Talawanda to expand STEM education

The Talawanda School District will roll out an expanded STEM curriculum this fall with a focus on getting students ready in the areas of Science, Technology, Engineering and Math.

“We’re preparing kids for careers that do not even exist yet,” said Ryan Barter, the district’s STEM instructional leader. “They will design the next generation of technology.”

The expanded STEM curriculum reaches down to the elementary schools, where a new teaching position has been created to work with teachers at that level to use innovative teaching tools that not only get students to learn the science and math concepts, but to also work together and communicate to reach goals.

Sarah Roche, a former fourth-grade teacher, will now be the Elementary STEM Instructor and spend time in the classrooms with teachers to help them use those new tools.

Roche attended a workshop on STEM education at the University of Cincinnati and brought back to her fourth-grade classroom the idea of the spaghetti and marshmallow challenge. Given pieces of spaghetti and one marshmallow, the students must work together to create a tower in 20 minutes.

“They can break the spaghetti and can tear the marshmallow in half but half of it must be at the top of the tower. They can use the other half to bind the spaghetti and they can hold the tower in place until it’s time to measure it but then they must let it go and leave it freestanding,” she said. “It’s interesting to watch the different approaches. Some would jump right in and some would think about it first. They must work together. They were communicating. There were lots of skills they did not realize they were using.”

Talawanda Middle School already has an engineering course, which is popular, but the high school does not, since the discontinuance of the industrial arts program.

Changes are coming in both schools. With the expanded emphasis on STEM work in the elementary schools, the middle school course is going to need to be upgraded so as to not repeat concepts already learned, and an engineering course is being added at the high school to expand on that interest fostered in the lower grades.

Barter praised the work of middle school teacher Eric Schlade, who has done a lot to add to that program and build student interest in that area.

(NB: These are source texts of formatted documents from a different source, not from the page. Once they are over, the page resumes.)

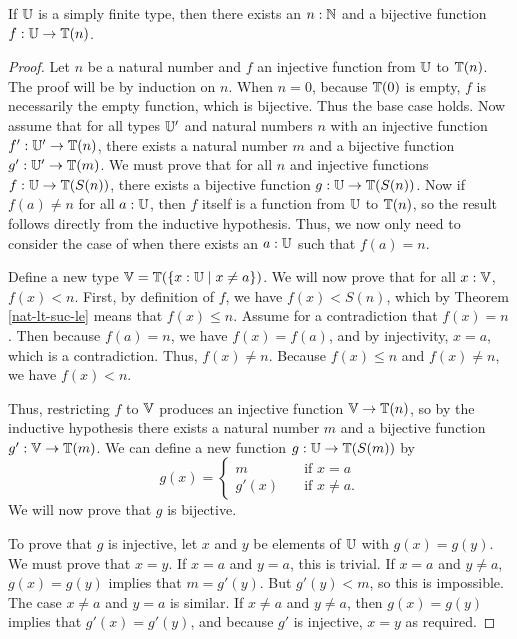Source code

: \documentclass[../math.tex]{subfiles}
\begin{document}
\begin{theorem} \label{simple-finite-bij}
    If $\mathbb{U}$ is a simply finite type, then there exists an $n : \mathbb{N}$ and a
    bijective function $f : \mathbb{U} \to \mathbb{T}(n)$.
\end{theorem}
\begin{proof}
    Let $n$ be a natural number and $f$ an injective function from $\mathbb{U}$ to
    $\mathbb{T}(n)$.  The proof will be by induction on $n$.  When $n = 0$, because
    $\mathbb{T}(0)$ is empty, $f$ is necessarily the empty function, which is bijective.
    Thus the base case holds.  Now assume that for all types $\mathbb{U}'$ and natural
    numbers $n$ with an injective function $f' : \mathbb{U}' \to \mathbb{T}(n)$, there exists a
    natural number $m$ and a bijective function $g' : \mathbb{U}' \to \mathbb{T}(m)$.  We must
    prove that for all $n$ and injective functions $f : \mathbb{U} \to \mathbb{T}(S(n))$, there
    exists a bijective function $g : \mathbb{U} \to \mathbb{T}(S(n))$.  Now if $f(a) \neq n$ for
    all $a : \mathbb{U}$, then $f$ itself is a function from $\mathbb{U}$ to $\mathbb{T}(n)$, so the
    result follows directly from the inductive hypothesis.  Thus, we now only
    need to consider the case of when there exists an $a : \mathbb{U}$ such that $f(a) =
    n$.

    Define a new type $\mathbb{V} = \mathbb{T}(\{x : \mathbb{U} \mid x \neq a\})$.  We will now prove
    that for all $x : \mathbb{V}$, $f(x) < n$.  First, by definition of $f$, we have
    $f(x) < S(n)$, which by Theorem \ref{nat-lt-suc-le} means that $f(x) \leq
    n$.  Assume for a contradiction that $f(x) = n$.  Then because $f(a) = n$,
    we have $f(x) = f(a)$, and by injectivity, $x = a$, which is a
    contradiction.  Thus, $f(x) \neq n$.  Because $f(x) \leq n$ and $f(x) \neq
    n$, we have $f(x) < n$.

    Thus, restricting $f$ to $\mathbb{V}$ produces an injective function $\mathbb{V} \to \mathbb{T}(n)$,
    so by the inductive hypothesis there exists a natural number $m$ and a
    bijective function $g' : \mathbb{V} \to \mathbb{T}(m)$.  We can define a new function $g :
    \mathbb{U} \to \mathbb{T}(S(m))$ by
    \[
        g(x) = \begin{cases}
            m \quad &\text{if $x = a$} \\
            g'(x) \quad &\text{if $x \neq a$.}
        \end{cases}
    \]
    We will now prove that $g$ is bijective.

    To prove that $g$ is injective, let $x$ and $y$ be elements of $\mathbb{U}$ with
    $g(x) = g(y)$.  We must prove that $x = y$.  If $x = a$ and $y = a$, this is
    trivial.  If $x = a$ and $y \neq a$, $g(x) = g(y)$ implies that $m = g'(y)$.
    But $g'(y) < m$, so this is impossible.  The case $x \neq a$ and $y = a$ is
    similar.  If $x \neq a$  and $y \neq a$, then $g(x) = g(y)$ implies that
    $g'(x) = g'(y)$, and because $g'$ is injective, $x = y$ as required.


\end{proof}
\end{document}
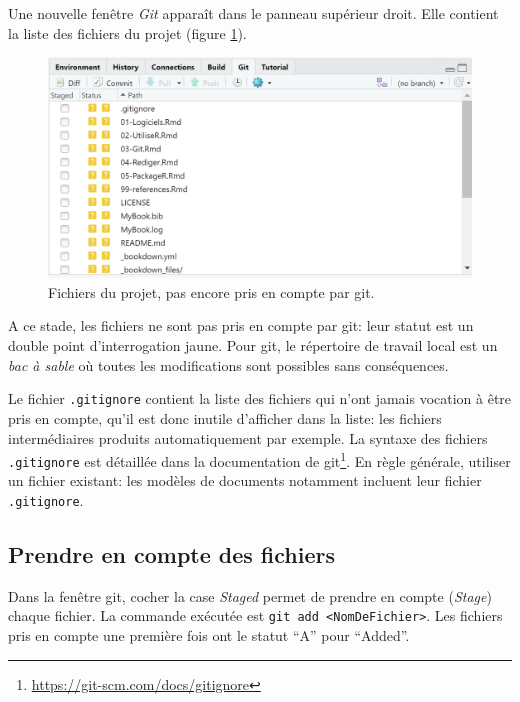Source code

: \documentclass[
  12pt,
  french,
  a4paper,
  extrafontsizes,onecolumn,openright
  ]{memoir}
\begin{document}
\normalsize

Une nouvelle fenêtre \emph{Git} apparaît dans le panneau supérieur droit.
Elle contient la liste des fichiers du projet (figure \ref{fig:git-Fichiers}).



\scriptsize

\begin{figure}

{\centering \includegraphics[width=0.8\linewidth]{images/git-Fichiers} 

}

\caption{Fichiers du projet, pas encore pris en compte par git.}\label{fig:git-Fichiers}
\end{figure}

\normalsize

A ce stade, les fichiers ne sont pas pris en compte par git: leur statut est un double point d'interrogation jaune.
Pour git, le répertoire de travail local est un \emph{bac à sable} où toutes les modifications sont possibles sans conséquences.

Le fichier \texttt{.gitignore} contient la liste des fichiers qui n'ont jamais vocation à être pris en compte, qu'il est donc inutile d'afficher dans la liste: les fichiers intermédiaires produits automatiquement par exemple.
La syntaxe des fichiers \texttt{.gitignore} est détaillée dans la documentation de git\footnote{\url{https://git-scm.com/docs/gitignore}}.
En règle générale, utiliser un fichier existant: les modèles de documents notamment incluent leur fichier \texttt{.gitignore}.

\subsection{Prendre en compte des fichiers}\label{prendre-en-compte-des-fichiers}

Dans la fenêtre git, cocher la case \emph{Staged} permet de prendre en compte (\emph{Stage}) chaque fichier.
La commande exécutée est \texttt{git\ add\ \textless{}NomDeFichier\textgreater{}}.
Les fichiers pris en compte une première fois ont le statut \enquote{A} pour \enquote{Added}.
\end{document}
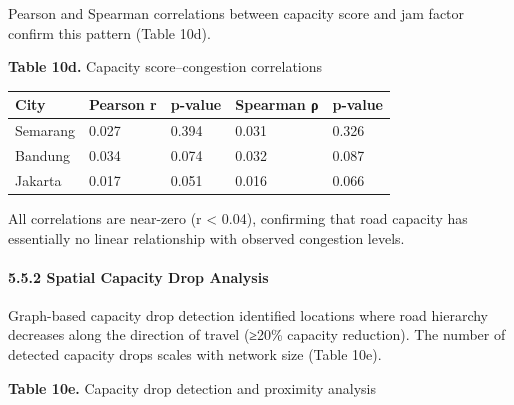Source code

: Pearson and Spearman correlations between capacity score and jam factor confirm this pattern (Table 10d).

\textbf{Table 10d.} Capacity score--congestion correlations

\begin{longtable}[]{@{}lllll@{}}
\toprule\noalign{}
City & Pearson r & p-value & Spearman ρ & p-value \\
\midrule\noalign{}
\endhead
\bottomrule\noalign{}
\endlastfoot
Semarang & 0.027 & 0.394 & 0.031 & 0.326 \\
Bandung & 0.034 & 0.074 & 0.032 & 0.087 \\
Jakarta & 0.017 & 0.051 & 0.016 & 0.066 \\
\end{longtable}

All correlations are near-zero (r \textless{} 0.04), confirming that road capacity has essentially no linear relationship with observed congestion levels.

\paragraph{5.5.2 Spatial Capacity Drop Analysis}\label{spatial-capacity-drop-analysis}

Graph-based capacity drop detection identified locations where road hierarchy decreases along the direction of travel (≥20\% capacity reduction). The number of detected capacity drops scales with network size (Table 10e).

\textbf{Table 10e.} Capacity drop detection and proximity analysis

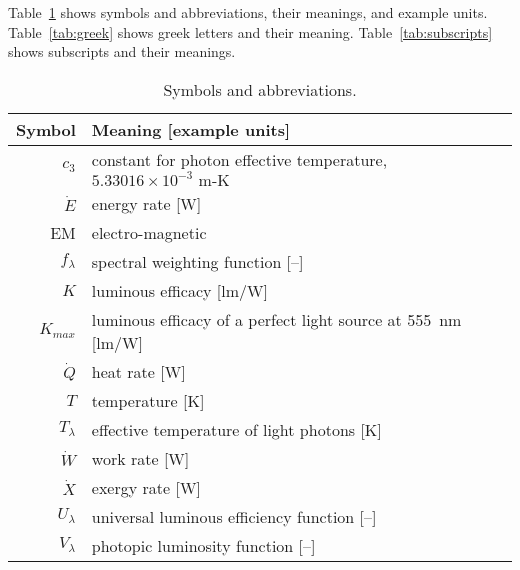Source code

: 
\noindent 
Table~\ref{tab:symbols} shows symbols and abbreviations, their meanings, and example units.
Table~\ref{tab:greek} shows greek letters and their meaning.
Table~\ref{tab:subscripts} shows subscripts and their meanings.


  
\begin{table}
\centering %
\caption{Symbols and abbreviations.}
\begin{tabular}{r l}
\toprule
Symbol & Meaning [example units] \\
\midrule
$c_3$ & constant for photon effective temperature, $5.33016 \times 10^{-3} \text{ m-K}$ \\
$\dot{E}$ & energy rate [W] \\
EM & electro-magnetic \\
$f_\lambda$ & spectral weighting function [--] \\
$K$ & luminous efficacy [lm/W] \\
$K_{max}$ & luminous efficacy of a perfect light source at 555~nm [lm/W] \\
$\dot{Q}$ & heat rate [W] \\
$T$ & temperature [K] \\
$T_\lambda$ & effective temperature of light photons [K] \\
$\dot{W}$ & work rate [W] \\
$\dot{X}$ & exergy rate [W] \\
$U_\lambda$ & universal luminous efficiency function [--] \\
$V_\lambda$ & photopic luminosity function [--] \\
\bottomrule
\end{tabular}
\label{tab:symbols}
\end{table}



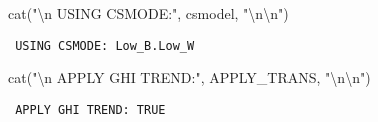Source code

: \documentclass[
  10pt,
  a4paper,oneside]{article}
\newenvironment{Shaded}{\begin{snugshade}}{\end{snugshade}}
\newcommand{\FunctionTok}[1]{\textcolor[rgb]{0.00,0.00,0.00}{#1}}
\newcommand{\NormalTok}[1]{#1}
\newcommand{\SpecialCharTok}[1]{\textcolor[rgb]{0.00,0.00,0.00}{#1}}
\newcommand{\StringTok}[1]{\textcolor[rgb]{0.31,0.60,0.02}{#1}}
\begin{document}
\begin{Shaded}
\begin{Highlighting}[]
\FunctionTok{cat}\NormalTok{(}\StringTok{"}\SpecialCharTok{\textbackslash{}n}\StringTok{ USING CSMODE:"}\NormalTok{,    csmodel,     }\StringTok{"}\SpecialCharTok{\textbackslash{}n\textbackslash{}n}\StringTok{"}\NormalTok{)}
\end{Highlighting}
\end{Shaded}

\begin{verbatim}
 USING CSMODE: Low_B.Low_W 
\end{verbatim}

\begin{Shaded}
\begin{Highlighting}[]
\FunctionTok{cat}\NormalTok{(}\StringTok{"}\SpecialCharTok{\textbackslash{}n}\StringTok{ APPLY GHI TREND:"}\NormalTok{, APPLY\_TRANS, }\StringTok{"}\SpecialCharTok{\textbackslash{}n\textbackslash{}n}\StringTok{"}\NormalTok{)}
\end{Highlighting}
\end{Shaded}

\begin{verbatim}
 APPLY GHI TREND: TRUE 
\end{verbatim}
\end{document}
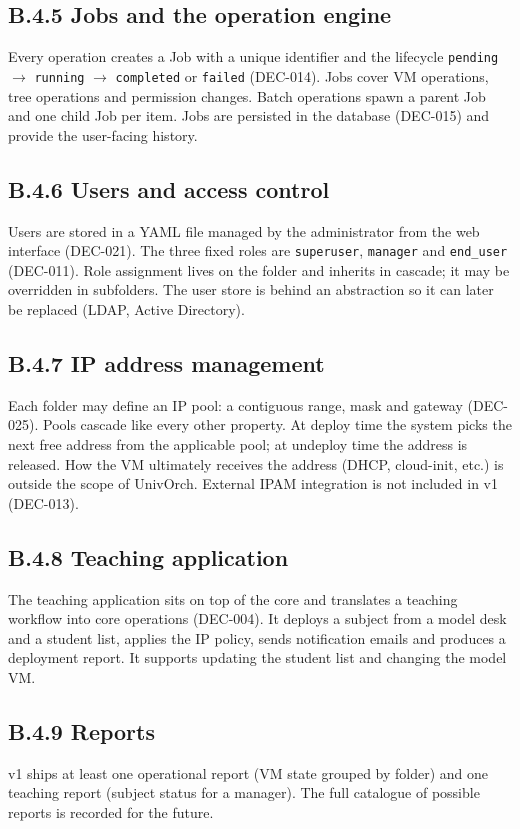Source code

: \subsection*{B.4.5 Jobs and the operation engine}
Every operation creates a Job with a unique identifier and the
lifecycle \texttt{pending} $\to$ \texttt{running} $\to$
\texttt{completed} or \texttt{failed} (DEC-014). Jobs cover VM
operations, tree operations and permission changes. Batch
operations spawn a parent Job and one child Job per item. Jobs are
persisted in the database (DEC-015) and provide the user-facing
history.

\subsection*{B.4.6 Users and access control}
Users are stored in a YAML file managed by the administrator from
the web interface (DEC-021). The three fixed roles are
\texttt{superuser}, \texttt{manager} and \texttt{end\_user}
(DEC-011). Role assignment lives on the folder and inherits in
cascade; it may be overridden in subfolders. The user store is
behind an abstraction so it can later be replaced (LDAP, Active
Directory).

\subsection*{B.4.7 IP address management}
Each folder may define an IP pool: a contiguous range, mask and
gateway (DEC-025). Pools cascade like every other property. At
deploy time the system picks the next free address from the
applicable pool; at undeploy time the address is released. How the
VM ultimately receives the address (DHCP, cloud-init, etc.) is
outside the scope of UnivOrch. External IPAM integration is not
included in v1 (DEC-013).

\subsection*{B.4.8 Teaching application}
The teaching application sits on top of the core and translates a
teaching workflow into core operations (DEC-004). It deploys a
subject from a model desk and a student list, applies the IP
policy, sends notification emails and produces a deployment
report. It supports updating the student list and changing the
model VM.

\subsection*{B.4.9 Reports}
v1 ships at least one operational report (VM state grouped by
folder) and one teaching report (subject status for a manager).
The full catalogue of possible reports is recorded for the future.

He cited the example of a 3-D printer used to create a tuba mouthpiece for a student who needed one.

The high school course is going to be taught by a faculty member already on staff, Brad Mills

“Both Brad and Eric are engineers by trade,” said district Curriculum Supervisor Joan Stidham. “I feel really lucky to have two professional engineers teaching.”

The high school digital media class taught by Andy Zimmerman gives students classroom work on media and digital production as well as practical experience. Students provide the school’s morning announcements done in a television news format complete with green screen behind them and prerecorded interviews.

That process will be even more professional and versatile this fall when a second green screen is added, thanks to a grant from the Oxford Community Foundation that was applied for by the students.

Stidham sees great potential for students to prepare for their future careers with technology. The 1:1 program will continue to put a ChromeBook laptop computer into each student’s hands, which will further expand their use of technology for education and the future.

Plans call for Roche to spend time in each elementary building a month at a time in the 2015-16 school year for two-hour blocks at a time to set the stage for more classroom-level work.

“There will be a learning curve for teachers,” Barter said, but added they hope students will become more comfortable with the learning process by starting at an earlier age. “Kids feel they need to be perfect the first time. No matter what field they go into, they will need to work together and know how to communicate. We will start in the third, fourth and fifth grades when kids are fearless.”